Internship (PFE / M2): Full stack optimization for streaming applications

Global Information

Domain: High Performance Computing
Laboratory-Institute: Inria Bordeaux Sud-Ouest, Talence
Duration: 6 months
Contact:
Diane Orhan / diane.orhan@inria.fr
Laércio Lima Pilla / laercio.pilla@inria.fr
Lana Scravaglieri / lana.scravaglieri@inria.fr
Mihail Popov / mihail.popov@inria.fr

Key words

auto-tuning, machine learning, streaming applications, heterogeneous mapping

Background

TADaaM is a project-team collaboration between Inria, the University of Bordeaux, and Bordeaux-INP, focusing on the characterization and optimization of scientific applications executed on High Performance Computing (HPC) parallel systems. HPC is crucial as it enables scientific discoveries as well as industrial and societal advancements. However, achieving the full performance potential of an application on a system is very challenging, as both applications and systems are extremely complex.

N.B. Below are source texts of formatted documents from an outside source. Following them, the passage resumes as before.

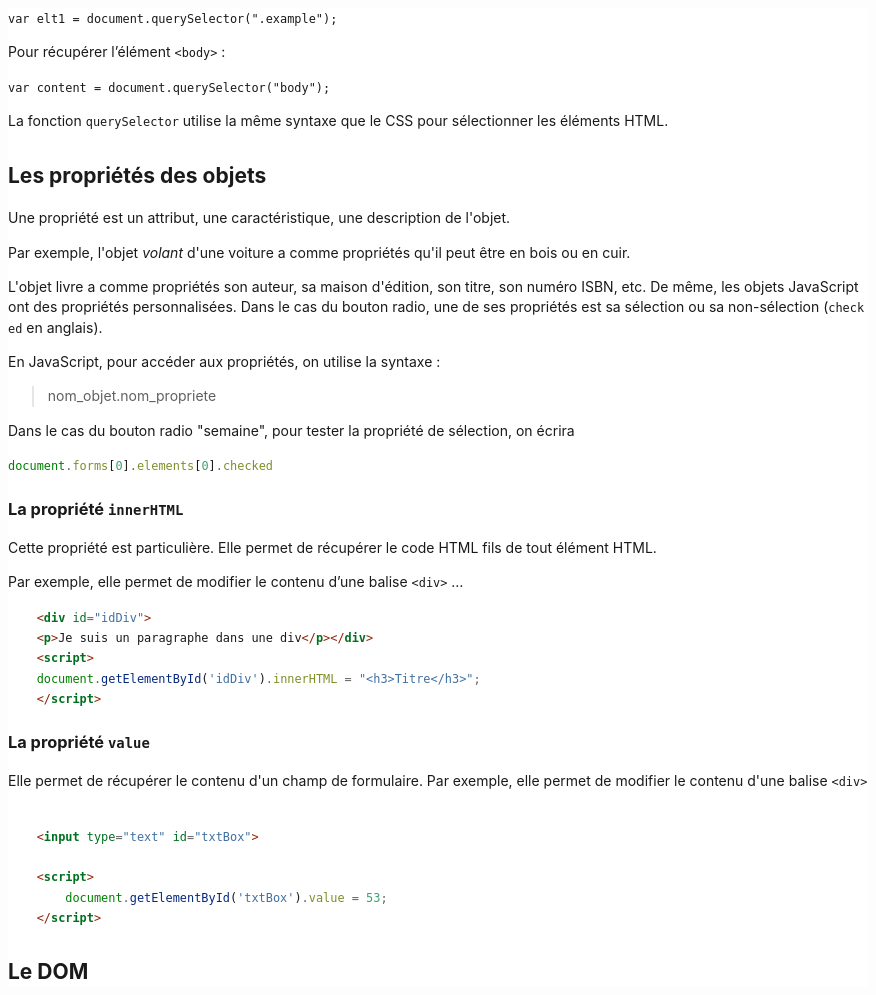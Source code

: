 	var elt1 = document.querySelector(".example"); 

Pour récupérer l’élément `<body>` :

	var content = document.querySelector("body"); 

La fonction `querySelector` utilise la même syntaxe que le CSS pour sélectionner les éléments HTML.

## Les propriétés des objets

Une propriété est un attribut, une caractéristique, une description de l'objet. 

Par exemple, l'objet _volant_ d'une voiture a comme propriétés qu'il peut être en bois ou en cuir. 

L'objet livre a comme propriétés son auteur, sa maison d'édition, son titre, son numéro ISBN, etc.
De même, les objets JavaScript ont des propriétés personnalisées. Dans le cas du bouton radio, une de ses propriétés est sa sélection ou sa non-sélection (`checked` en anglais).

En JavaScript, pour accéder aux propriétés, on utilise la syntaxe :

> nom_objet.nom_propriete 

Dans le cas du bouton radio "semaine", pour tester la propriété de sélection, on écrira

```js
document.forms[0].elements[0].checked
```

### La propriété `innerHTML`

Cette propriété est particulière. Elle permet de récupérer le code HTML fils de tout élément HTML. 

Par exemple, elle permet de modifier le contenu d’une balise `<div>` …

```html
	<div id="idDiv">
	<p>Je suis un paragraphe dans une div</p></div>
	<script>
	document.getElementById('idDiv').innerHTML = "<h3>Titre</h3>";
	</script>
```

### La propriété `value`

Elle permet de récupérer le contenu d'un champ de formulaire. Par exemple, elle permet de modifier le contenu d'une balise `<div>`

```html

	<input type="text" id="txtBox">
	
    <script>
		document.getElementById('txtBox').value = 53;
	</script>
```

## Le DOM
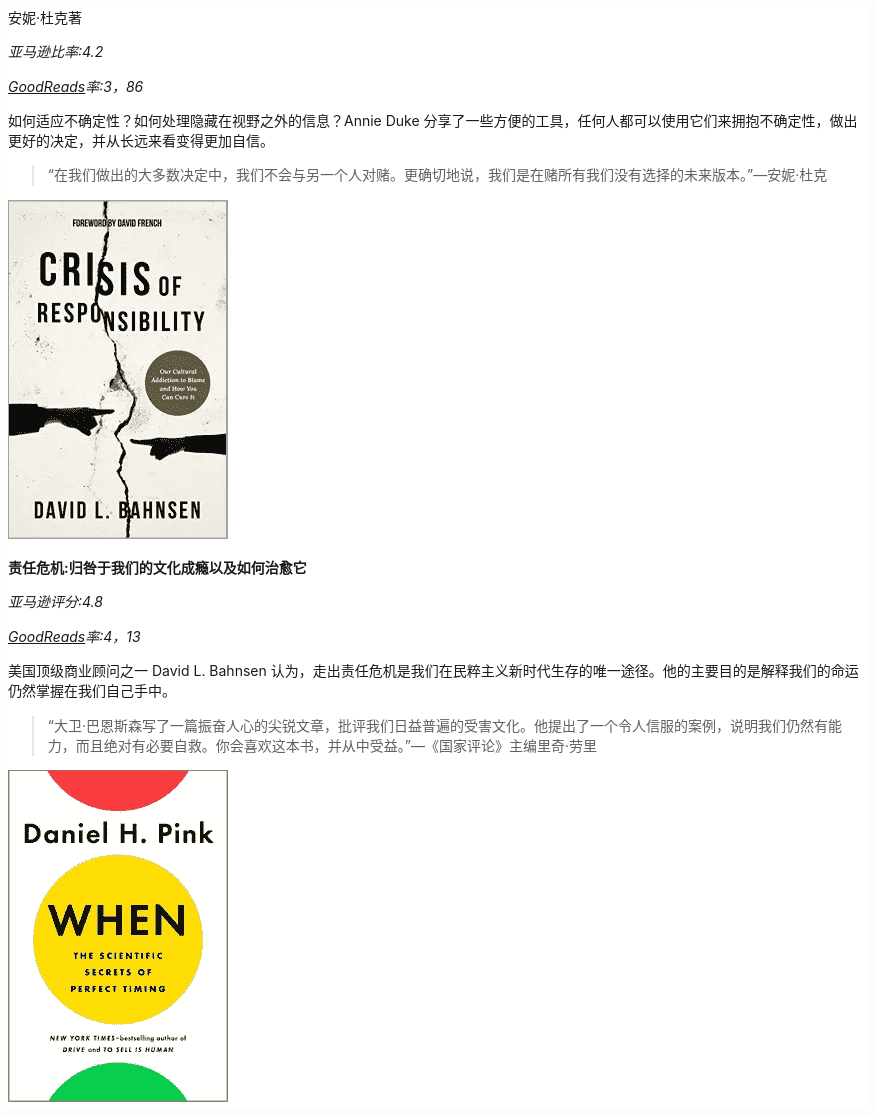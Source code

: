 安妮·杜克著

*亚马逊比率:4.2*

[*GoodReads*](https://www.goodreads.com/book/show/35957157-thinking-in-bets?from_search=true)*率:3，86*

如何适应不确定性？如何处理隐藏在视野之外的信息？Annie Duke 分享了一些方便的工具，任何人都可以使用它们来拥抱不确定性，做出更好的决定，并从长远来看变得更加自信。

> “在我们做出的大多数决定中，我们不会与另一个人对赌。更确切地说，我们是在赌所有我们没有选择的未来版本。”—安妮·杜克

![](img/aec8c97ddb7ba45696a3797cc6bc6afd.png)

**责任危机:归咎于我们的文化成瘾以及如何治愈它**

*亚马逊评分:4.8*

[*GoodReads*](https://www.goodreads.com/book/show/36334135-crisis-of-responsibility?from_search=true)*率:4，13*

美国顶级商业顾问之一 David L. Bahnsen 认为，走出责任危机是我们在民粹主义新时代生存的唯一途径。他的主要目的是解释我们的命运仍然掌握在我们自己手中。

> “大卫·巴恩斯森写了一篇振奋人心的尖锐文章，批评我们日益普遍的受害文化。他提出了一个令人信服的案例，说明我们仍然有能力，而且绝对有必要自救。你会喜欢这本书，并从中受益。”—《国家评论》主编里奇·劳里

![](img/647d9e03579ae44c38a992686d293df5.png)
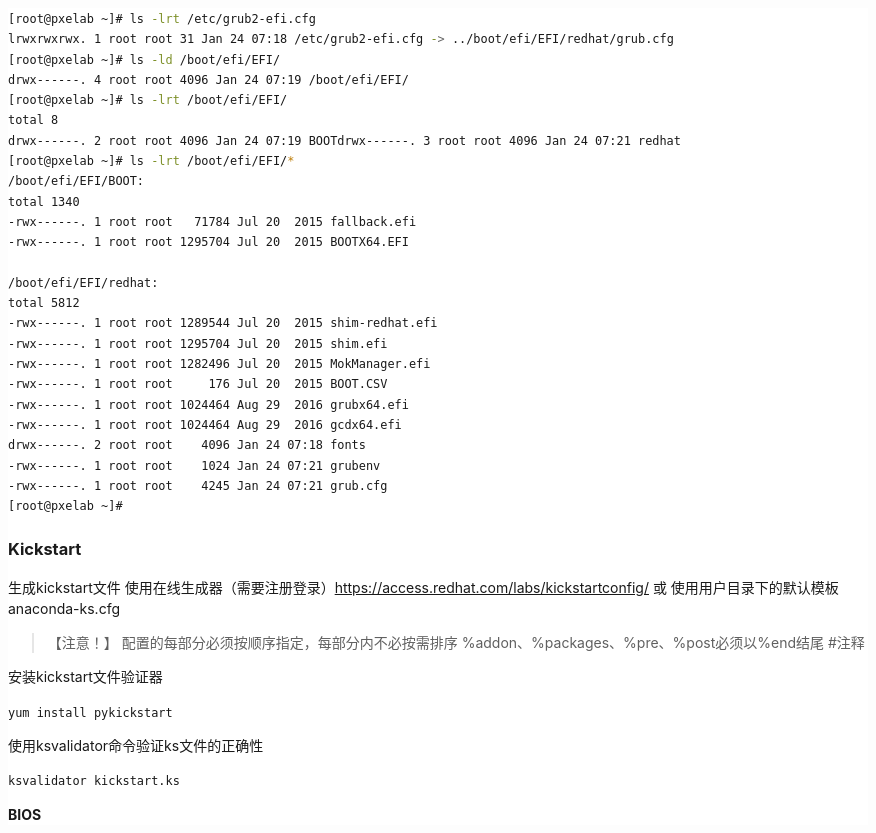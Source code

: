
 ```sh
[root@pxelab ~]# ls -lrt /etc/grub2-efi.cfg
lrwxrwxrwx. 1 root root 31 Jan 24 07:18 /etc/grub2-efi.cfg -> ../boot/efi/EFI/redhat/grub.cfg
[root@pxelab ~]# ls -ld /boot/efi/EFI/
drwx------. 4 root root 4096 Jan 24 07:19 /boot/efi/EFI/
[root@pxelab ~]# ls -lrt /boot/efi/EFI/
total 8
drwx------. 2 root root 4096 Jan 24 07:19 BOOTdrwx------. 3 root root 4096 Jan 24 07:21 redhat
[root@pxelab ~]# ls -lrt /boot/efi/EFI/*
/boot/efi/EFI/BOOT:
total 1340
-rwx------. 1 root root   71784 Jul 20  2015 fallback.efi
-rwx------. 1 root root 1295704 Jul 20  2015 BOOTX64.EFI

/boot/efi/EFI/redhat:
total 5812
-rwx------. 1 root root 1289544 Jul 20  2015 shim-redhat.efi
-rwx------. 1 root root 1295704 Jul 20  2015 shim.efi
-rwx------. 1 root root 1282496 Jul 20  2015 MokManager.efi
-rwx------. 1 root root     176 Jul 20  2015 BOOT.CSV
-rwx------. 1 root root 1024464 Aug 29  2016 grubx64.efi
-rwx------. 1 root root 1024464 Aug 29  2016 gcdx64.efi
drwx------. 2 root root    4096 Jan 24 07:18 fonts
-rwx------. 1 root root    1024 Jan 24 07:21 grubenv
-rwx------. 1 root root    4245 Jan 24 07:21 grub.cfg
[root@pxelab ~]#
```




### Kickstart

生成kickstart文件
使用在线生成器（需要注册登录）https://access.redhat.com/labs/kickstartconfig/
或
使用用户目录下的默认模板anaconda-ks.cfg

> 【注意！】
> 配置的每部分必须按顺序指定，每部分内不必按需排序
> %addon、%packages、%pre、%post必须以%end结尾
> #注释

安装kickstart文件验证器

```bash
yum install pykickstart
```

使用ksvalidator命令验证ks文件的正确性

```bash
ksvalidator kickstart.ks
```

**BIOS**
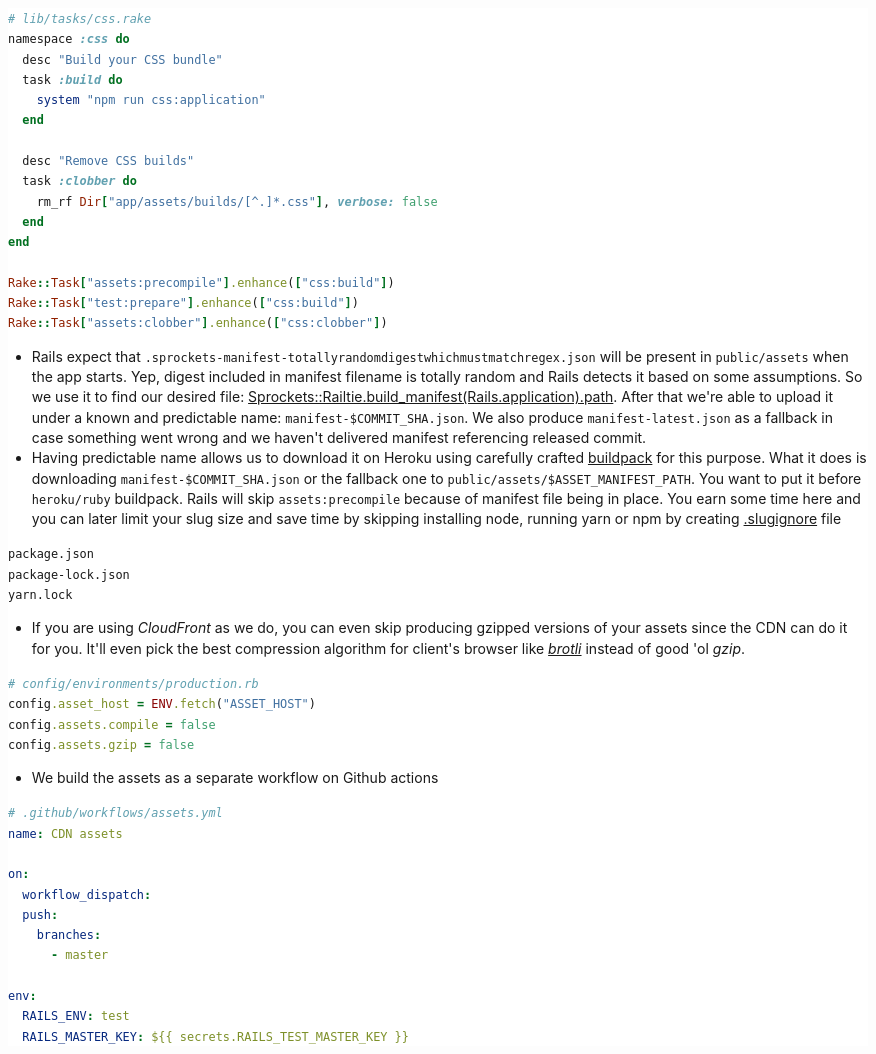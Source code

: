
 ```ruby
# lib/tasks/css.rake
namespace :css do
  desc "Build your CSS bundle"
  task :build do
    system "npm run css:application"
  end

  desc "Remove CSS builds"
  task :clobber do
    rm_rf Dir["app/assets/builds/[^.]*.css"], verbose: false
  end
end

Rake::Task["assets:precompile"].enhance(["css:build"])
Rake::Task["test:prepare"].enhance(["css:build"])
Rake::Task["assets:clobber"].enhance(["css:clobber"])
```

- Rails expect that `.sprockets-manifest-totallyrandomdigestwhichmustmatchregex.json` will be present in `public/assets` when the app starts. Yep, digest included in manifest filename is totally random and Rails detects it based on some assumptions. So we use it to find our desired file: [Sprockets::Railtie.build_manifest(Rails.application).path](https://github.com/rails/sprockets-rails/blob/5badf679b206e4f218b9e3a42730d27779e572b2/lib/sprockets/railtie.rb#L213-L217). After that we're able to upload it under a known and predictable name: `manifest-$COMMIT_SHA.json`. We also produce `manifest-latest.json` as a fallback in case something went wrong and we haven't delivered manifest referencing released commit.
- Having predictable name allows us to download it on Heroku using carefully crafted [buildpack](https://github.com/arkency/heroku-buildpack-cdn-manifest) for this purpose. What it does is downloading `manifest-$COMMIT_SHA.json` or the fallback one to `public/assets/$ASSET_MANIFEST_PATH`. You want to put it before `heroku/ruby` buildpack. Rails will skip `assets:precompile` because of manifest file being in place. You earn some time here and you can later limit your slug size and save time by skipping installing node, running yarn or npm by creating [.slugignore](https://devcenter.heroku.com/articles/slug-compiler#ignoring-files-with-slugignore) file

```
package.json
package-lock.json
yarn.lock
```

- If you are using _CloudFront_ as we do, you can even skip producing gzipped versions of your assets since the CDN can do it for you. It'll even pick the best compression algorithm for client's browser like [_brotli_](https://github.com/google/brotli) instead of good 'ol _gzip_.

```ruby
# config/environments/production.rb
config.asset_host = ENV.fetch("ASSET_HOST")
config.assets.compile = false
config.assets.gzip = false
```

- We build the assets as a separate workflow on Github actions

```yaml
# .github/workflows/assets.yml
name: CDN assets

on:
  workflow_dispatch:
  push:
    branches:
      - master

env:
  RAILS_ENV: test
  RAILS_MASTER_KEY: ${{ secrets.RAILS_TEST_MASTER_KEY }}

```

Our focus in this internship are streaming applications [1], with a specific emphasis in digital communications. Historically, most of these systems and protocols were implemented onto dedicated hardware for peak performance. However, new communication standards such as 5G are emerging with large specifications and numerous possible configurations. Software-Defined Radio (SDR) offers flexible and portable solutions that can address this ever-changing set of standards. However, as SDR operates over diverse hardware, it must adapt its behavior to each system to achieve low latencies/high throughput and energy efficiency. Such adaptation requires the exploration of multiple tunable variables. 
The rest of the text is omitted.